In the late 15th Century, Portuguese explorers put in evidence the strong identity of Upper Guinea coast societies, based on rice farming system and mangrove reclamation into remarkable landscape. From colonial penetration to nowadays, this system has been deeply re-assessed, to such an extent that rice cultivation is no more the sole and prior livelihood, mangrove uses and access rights are contested, and local communities are shaken by inner contradictions and pressures from outside. Through an approach of historical geography and political ecology, this paper will underline the changes in appreciation and policy concerning Upper Guinea Coast and address the questions of local heritage.

Gender and genetic diversity in rice and millet in The Gambia

Edwin Nuijten, Wageningen

Edwin.Nuijten@wur.nl

The paper will address whether men and women deal with genetic diversity in different ways, and if so, what are the reasons. What are the socio-economic factors because of which men and women deal with genetic diversity in different ways? The paper will be based on a comparison of men and women dealing genetic diversity in both crops.

Rice diasporas and farmers’ knowledge in Southern Guinea-Bissau

Marina Padrão Temudo, Institute of Tropical Scientific Research, Lisbon

marina_temudo@hotmail.com

Rice can travel a long way and through the experimental knowledge of farmers it can adapt and thrive in places far away from where it came from. Southern Guinea-Bissau can be considered a reservoir of both rice genetic diversity and farmers’ germplasm management skills, and it could easily provide support to neighbouring communities such as Sierra Leone and Liberia (from where several indigenous or ‘indigenized’ rice varieties were formerly obtained), where war has all but destructed local varieties’ stocks. Southern Guinea-Bissau strategies of rice germplam management and multiple criteria for variety selection have been challenging external interventions whose primary aim, ever since Independence (1975), has been to replace local varieties by a reduced number of ‘improved’ ones. However, external agents showed a kind of ‘autism’ in relation to farmers’ total rejection (or adoption in small quantities) of the majority of these varieties, and because of recent upheavals in the country and a succession of poor yields, this genetic and skills diversity is now threatened.
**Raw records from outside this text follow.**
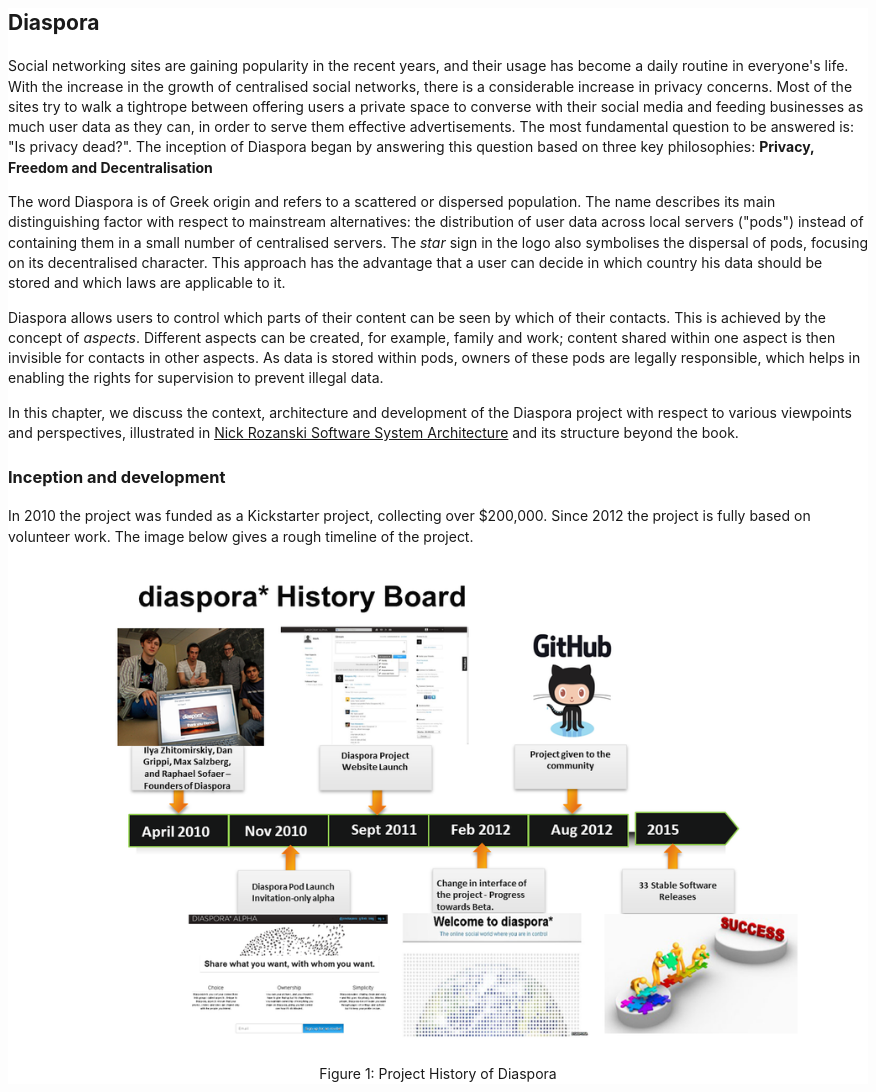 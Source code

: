 ## Diaspora

Social networking sites are gaining popularity in the recent years, and their usage has become a daily routine in everyone's life. With the increase in the growth of centralised social networks, there is a considerable increase in privacy concerns. Most of the sites try to walk a tightrope between offering users a private space to converse with their social media and feeding businesses as much user data as they can, in order to serve them effective advertisements. The most fundamental question to be answered is: "Is privacy dead?". The inception of Diaspora began by answering this question based on three key philosophies:  **Privacy, Freedom and Decentralisation**

The word Diaspora is of Greek origin and refers to a scattered or dispersed population. The name describes its main distinguishing factor with respect to mainstream alternatives: the distribution of user data across local servers ("pods") instead of containing them in a small number of centralised servers. The *star* sign in the logo also symbolises the dispersal of pods, focusing on its decentralised character. This approach has the advantage that a user can decide in which country his data should be stored and which laws are applicable to it.

Diaspora allows users to control which parts of their content can be seen by which of their contacts. This is achieved by the concept of *aspects*. Different aspects can be created, for example, family and work; content shared within one aspect is then invisible for contacts in other aspects. As data is stored within pods, owners of these pods are legally responsible, which helps in enabling the rights for supervision to prevent illegal data. 

In this chapter, we discuss the context, architecture and development of the Diaspora project with respect to various viewpoints and perspectives, illustrated in [Nick Rozanski Software System Architecture](http://www.nick.rozanski.org.uk/architecture) and its structure beyond the book.

### Inception and development

In 2010 the project was funded as a Kickstarter project, collecting over $200,000. Since 2012 the project is fully based on volunteer work. The image below gives a rough timeline of the project.

<p align="center">
  <img  src="images/History.PNG"/>
</p>
<p align="center">
  Figure 1: Project History of Diaspora
</p>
The history and future of West African Rice: African rice in war zone food security

Paul Richards, Wageningen

Paul.Richards@wur.nl

Funded by the Japanese, the West African Rice Development Association has recently developed a series of hybrids between Asian and African Rice.  These new NERICA rices are said to be a boon to low-resource rainfed rice farmers throughout Africa.  The paper explores why researchers have a preference for improving Asian Rice with a donation of genes from African Rice, whereas food-insecure farmers in West African war zones seek out and restore the old African Rices. Whose approach to food security makes most sense? Can plant improvement be defined independently of a context for use?
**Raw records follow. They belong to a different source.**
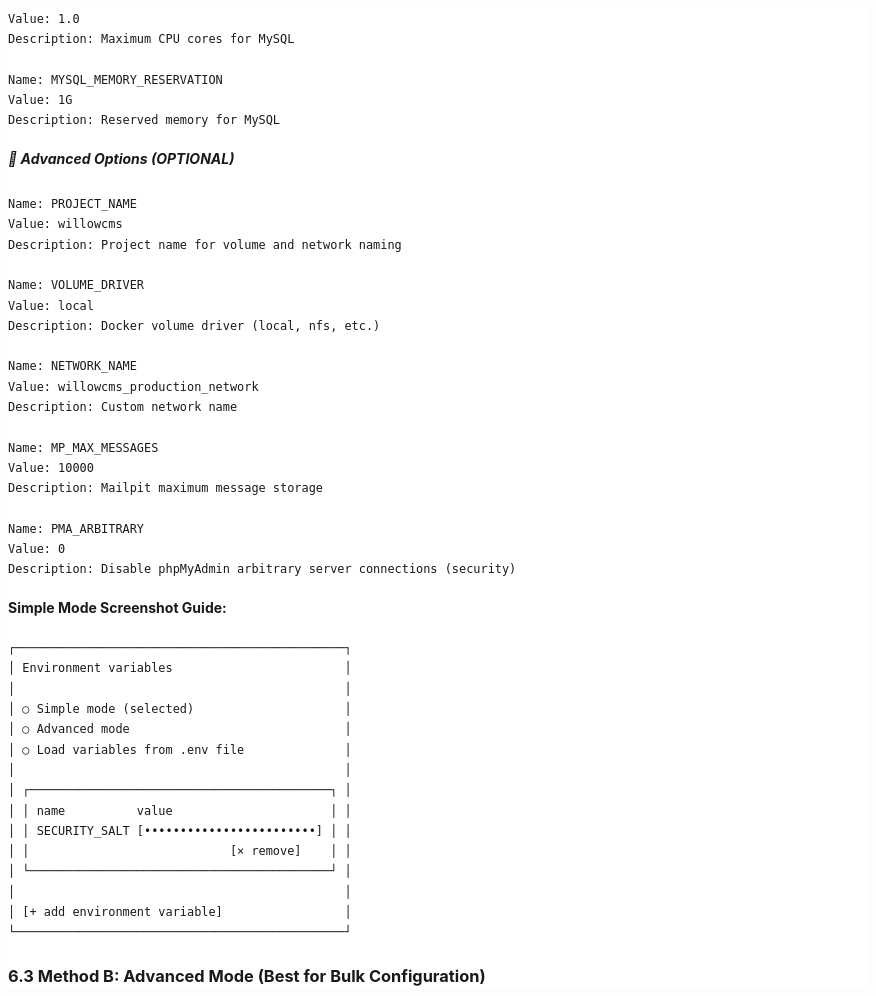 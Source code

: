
 ```
Value: 1.0
Description: Maximum CPU cores for MySQL

Name: MYSQL_MEMORY_RESERVATION
Value: 1G
Description: Reserved memory for MySQL
```

##### 🔹 Advanced Options (OPTIONAL)
```
Name: PROJECT_NAME
Value: willowcms
Description: Project name for volume and network naming

Name: VOLUME_DRIVER
Value: local
Description: Docker volume driver (local, nfs, etc.)

Name: NETWORK_NAME
Value: willowcms_production_network
Description: Custom network name

Name: MP_MAX_MESSAGES
Value: 10000
Description: Mailpit maximum message storage

Name: PMA_ARBITRARY
Value: 0
Description: Disable phpMyAdmin arbitrary server connections (security)
```

#### Simple Mode Screenshot Guide:
```
┌──────────────────────────────────────────────┐
│ Environment variables                        │
│                                              │
│ ○ Simple mode (selected)                     │
│ ○ Advanced mode                              │
│ ○ Load variables from .env file              │
│                                              │
│ ┌──────────────────────────────────────────┐ │
│ │ name          value                      │ │
│ │ SECURITY_SALT [••••••••••••••••••••••••] │ │
│ │                            [× remove]    │ │
│ └──────────────────────────────────────────┘ │
│                                              │
│ [+ add environment variable]                 │
└──────────────────────────────────────────────┘
```

### 6.3 Method B: Advanced Mode (Best for Bulk Configuration)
Time of crisis in the Bulongic country (Guinée)

David Berliner, Harvard

berliner@fas.harvard.edu

The Bulongic are a small group of some 6,000 rice farmers living on coastal Guinée and known for their sophisticated techniques of rice farming in mangrove swamps. In 1997, claiming that the traditional methods were not profitable enough, Guinean President Lansana Conté decided to sell the land  to a Malaysian agricultural company, the Société Bernas de Guinée (SOBERGUI). In this paper, I describe the crisis created by the introduction of the SOBERGUI, and how the current dire situation is perceived by Bulongic themselves.